-- RECORDS SUPPLIED follows --

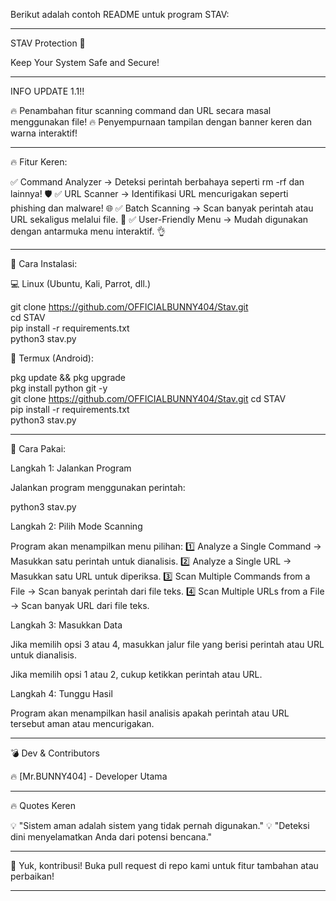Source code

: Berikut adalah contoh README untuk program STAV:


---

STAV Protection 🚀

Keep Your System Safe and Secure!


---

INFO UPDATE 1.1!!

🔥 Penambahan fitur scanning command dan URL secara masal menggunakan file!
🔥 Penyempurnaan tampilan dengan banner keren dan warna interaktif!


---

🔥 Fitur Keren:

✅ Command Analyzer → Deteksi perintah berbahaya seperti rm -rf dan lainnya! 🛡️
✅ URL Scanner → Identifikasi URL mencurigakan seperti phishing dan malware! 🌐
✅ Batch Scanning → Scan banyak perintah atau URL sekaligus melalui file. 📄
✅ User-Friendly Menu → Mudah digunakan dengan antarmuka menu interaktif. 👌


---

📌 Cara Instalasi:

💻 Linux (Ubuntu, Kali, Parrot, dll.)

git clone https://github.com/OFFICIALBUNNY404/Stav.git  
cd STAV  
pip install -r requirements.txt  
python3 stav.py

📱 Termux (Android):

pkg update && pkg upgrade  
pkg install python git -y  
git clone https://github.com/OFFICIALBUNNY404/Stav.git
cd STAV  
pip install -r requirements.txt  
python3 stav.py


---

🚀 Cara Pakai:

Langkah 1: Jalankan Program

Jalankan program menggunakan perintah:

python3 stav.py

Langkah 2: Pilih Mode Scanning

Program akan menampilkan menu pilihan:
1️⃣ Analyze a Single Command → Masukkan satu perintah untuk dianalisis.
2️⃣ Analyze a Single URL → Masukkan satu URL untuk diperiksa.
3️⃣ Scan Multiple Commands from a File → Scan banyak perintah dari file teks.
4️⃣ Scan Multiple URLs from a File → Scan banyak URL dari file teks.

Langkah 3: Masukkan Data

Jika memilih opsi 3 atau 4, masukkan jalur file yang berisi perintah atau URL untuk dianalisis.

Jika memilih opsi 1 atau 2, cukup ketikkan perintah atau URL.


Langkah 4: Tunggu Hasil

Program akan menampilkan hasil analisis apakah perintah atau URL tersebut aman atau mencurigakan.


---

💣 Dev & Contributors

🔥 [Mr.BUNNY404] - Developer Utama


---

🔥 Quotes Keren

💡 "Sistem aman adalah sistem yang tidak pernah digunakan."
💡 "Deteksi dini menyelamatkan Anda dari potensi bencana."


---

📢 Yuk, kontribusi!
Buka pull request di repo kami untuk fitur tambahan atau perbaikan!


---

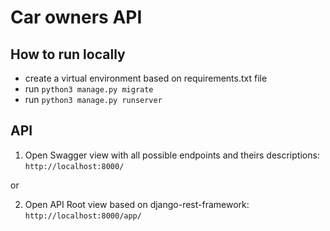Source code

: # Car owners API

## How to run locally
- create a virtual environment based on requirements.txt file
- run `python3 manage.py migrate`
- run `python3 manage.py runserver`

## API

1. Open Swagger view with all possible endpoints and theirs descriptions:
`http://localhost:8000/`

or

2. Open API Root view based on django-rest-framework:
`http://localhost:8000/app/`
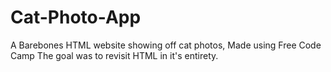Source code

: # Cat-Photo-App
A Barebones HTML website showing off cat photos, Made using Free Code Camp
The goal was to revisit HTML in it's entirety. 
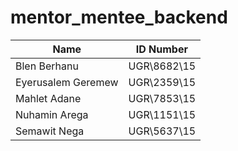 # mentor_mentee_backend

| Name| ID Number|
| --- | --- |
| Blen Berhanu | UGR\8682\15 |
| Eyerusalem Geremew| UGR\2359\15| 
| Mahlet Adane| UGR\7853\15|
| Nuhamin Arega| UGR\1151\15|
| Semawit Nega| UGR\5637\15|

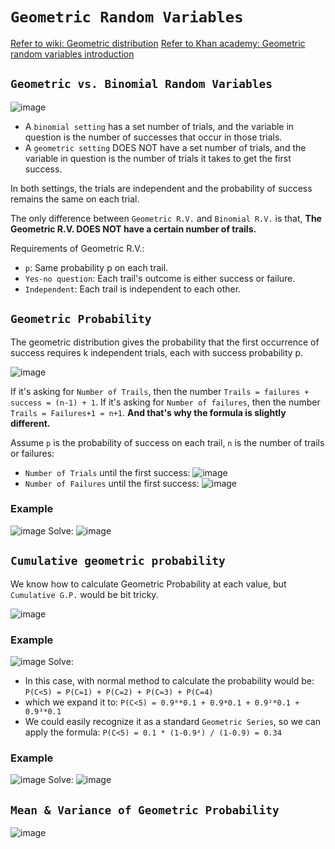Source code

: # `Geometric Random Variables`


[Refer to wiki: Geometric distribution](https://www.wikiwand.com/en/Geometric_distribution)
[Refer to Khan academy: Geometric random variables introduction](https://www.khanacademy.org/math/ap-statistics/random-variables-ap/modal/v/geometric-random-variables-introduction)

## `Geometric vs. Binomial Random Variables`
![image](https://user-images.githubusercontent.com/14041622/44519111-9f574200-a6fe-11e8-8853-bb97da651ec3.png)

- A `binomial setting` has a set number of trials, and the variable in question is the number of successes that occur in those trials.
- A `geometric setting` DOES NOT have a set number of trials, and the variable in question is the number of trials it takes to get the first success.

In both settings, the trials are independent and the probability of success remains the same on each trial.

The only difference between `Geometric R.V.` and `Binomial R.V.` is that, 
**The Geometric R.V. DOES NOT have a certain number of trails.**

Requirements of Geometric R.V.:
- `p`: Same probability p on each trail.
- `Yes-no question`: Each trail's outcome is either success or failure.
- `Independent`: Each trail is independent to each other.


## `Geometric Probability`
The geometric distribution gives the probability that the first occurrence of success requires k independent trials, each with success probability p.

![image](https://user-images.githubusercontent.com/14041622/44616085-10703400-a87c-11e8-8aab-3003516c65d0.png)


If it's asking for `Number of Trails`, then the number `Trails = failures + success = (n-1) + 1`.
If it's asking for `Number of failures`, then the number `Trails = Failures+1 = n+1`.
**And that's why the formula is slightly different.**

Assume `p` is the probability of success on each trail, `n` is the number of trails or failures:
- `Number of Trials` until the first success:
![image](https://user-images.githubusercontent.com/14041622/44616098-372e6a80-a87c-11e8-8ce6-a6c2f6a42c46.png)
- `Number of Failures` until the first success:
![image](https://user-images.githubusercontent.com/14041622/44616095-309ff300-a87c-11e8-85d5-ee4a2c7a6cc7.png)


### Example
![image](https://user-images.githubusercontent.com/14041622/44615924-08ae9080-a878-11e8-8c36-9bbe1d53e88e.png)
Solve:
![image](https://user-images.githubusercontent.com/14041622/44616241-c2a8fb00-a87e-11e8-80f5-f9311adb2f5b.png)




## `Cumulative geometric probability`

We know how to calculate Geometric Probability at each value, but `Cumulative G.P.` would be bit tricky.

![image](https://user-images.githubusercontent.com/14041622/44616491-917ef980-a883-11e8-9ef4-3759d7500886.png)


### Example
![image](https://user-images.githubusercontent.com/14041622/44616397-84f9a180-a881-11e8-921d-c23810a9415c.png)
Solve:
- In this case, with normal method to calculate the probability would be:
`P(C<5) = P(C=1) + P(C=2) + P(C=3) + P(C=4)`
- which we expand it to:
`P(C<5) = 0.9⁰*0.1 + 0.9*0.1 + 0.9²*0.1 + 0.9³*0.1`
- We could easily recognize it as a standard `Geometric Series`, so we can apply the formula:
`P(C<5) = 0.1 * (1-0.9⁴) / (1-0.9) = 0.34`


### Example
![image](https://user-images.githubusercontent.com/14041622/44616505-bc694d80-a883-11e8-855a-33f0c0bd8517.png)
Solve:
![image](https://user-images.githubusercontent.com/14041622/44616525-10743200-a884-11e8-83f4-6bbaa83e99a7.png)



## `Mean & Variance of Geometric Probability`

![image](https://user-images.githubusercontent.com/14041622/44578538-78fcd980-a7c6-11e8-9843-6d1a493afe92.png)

-- RECORDS SUPPLIED concluded --
-- RECORDS SUPPLIED follows --

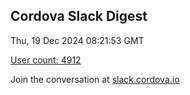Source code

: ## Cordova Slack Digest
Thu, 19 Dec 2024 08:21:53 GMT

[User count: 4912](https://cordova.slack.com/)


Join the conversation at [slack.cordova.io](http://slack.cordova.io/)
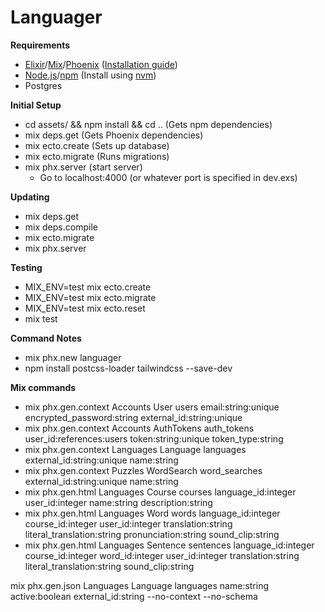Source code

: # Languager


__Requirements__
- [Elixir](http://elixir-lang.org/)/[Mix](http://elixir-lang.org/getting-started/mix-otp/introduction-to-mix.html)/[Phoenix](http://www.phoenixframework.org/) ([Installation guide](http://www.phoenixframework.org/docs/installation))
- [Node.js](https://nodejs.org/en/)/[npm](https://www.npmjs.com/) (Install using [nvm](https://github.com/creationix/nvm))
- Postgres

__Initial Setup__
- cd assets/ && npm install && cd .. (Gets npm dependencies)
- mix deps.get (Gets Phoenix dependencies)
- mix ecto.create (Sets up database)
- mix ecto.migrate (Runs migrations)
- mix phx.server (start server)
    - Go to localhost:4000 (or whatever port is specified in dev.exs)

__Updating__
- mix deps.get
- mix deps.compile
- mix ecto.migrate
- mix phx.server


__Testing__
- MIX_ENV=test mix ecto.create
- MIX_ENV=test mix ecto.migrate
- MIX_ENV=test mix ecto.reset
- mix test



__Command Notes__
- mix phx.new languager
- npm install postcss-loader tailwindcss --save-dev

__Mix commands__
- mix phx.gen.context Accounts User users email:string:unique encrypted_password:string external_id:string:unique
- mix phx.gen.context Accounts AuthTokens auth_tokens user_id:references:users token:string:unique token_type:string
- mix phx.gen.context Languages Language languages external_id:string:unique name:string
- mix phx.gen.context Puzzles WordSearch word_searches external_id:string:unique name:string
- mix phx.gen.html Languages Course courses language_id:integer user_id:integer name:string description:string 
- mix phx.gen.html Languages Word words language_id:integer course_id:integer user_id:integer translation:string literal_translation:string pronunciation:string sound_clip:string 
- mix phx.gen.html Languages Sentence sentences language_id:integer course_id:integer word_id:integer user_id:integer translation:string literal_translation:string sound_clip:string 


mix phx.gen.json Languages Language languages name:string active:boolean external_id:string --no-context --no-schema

-- RECORDS SUPPLIED concluded --

AIM OF THE TASK: Write out the lines above from the one with "aman adalah sistem" through the one with "Eyerusalem Geremew| UGR\2359\15|", ends included, exactly; no picture goes in.

SOLUTION FOR THIS EXERCISE:
💡 "Sistem aman adalah sistem yang tidak pernah digunakan."
💡 "Deteksi dini menyelamatkan Anda dari potensi bencana."


---

📢 Yuk, kontribusi!
Buka pull request di repo kami untuk fitur tambahan atau perbaikan!


---

Source code

: # Car owners API

## How to run locally
- create a virtual environment based on requirements.txt file
- run `python3 manage.py migrate`
- run `python3 manage.py runserver`

## API

1. Open Swagger view with all possible endpoints and theirs descriptions:
`http://localhost:8000/`

or

2. Open API Root view based on django-rest-framework:
`http://localhost:8000/app/`
Source code

: # Cat-Photo-App
A Barebones HTML website showing off cat photos, Made using Free Code Camp
The goal was to revisit HTML in it's entirety. 
 # mentor_mentee_backend

| Name| ID Number|
| --- | --- |
| Blen Berhanu | UGR\8682\15 |
| Eyerusalem Geremew| UGR\2359\15| 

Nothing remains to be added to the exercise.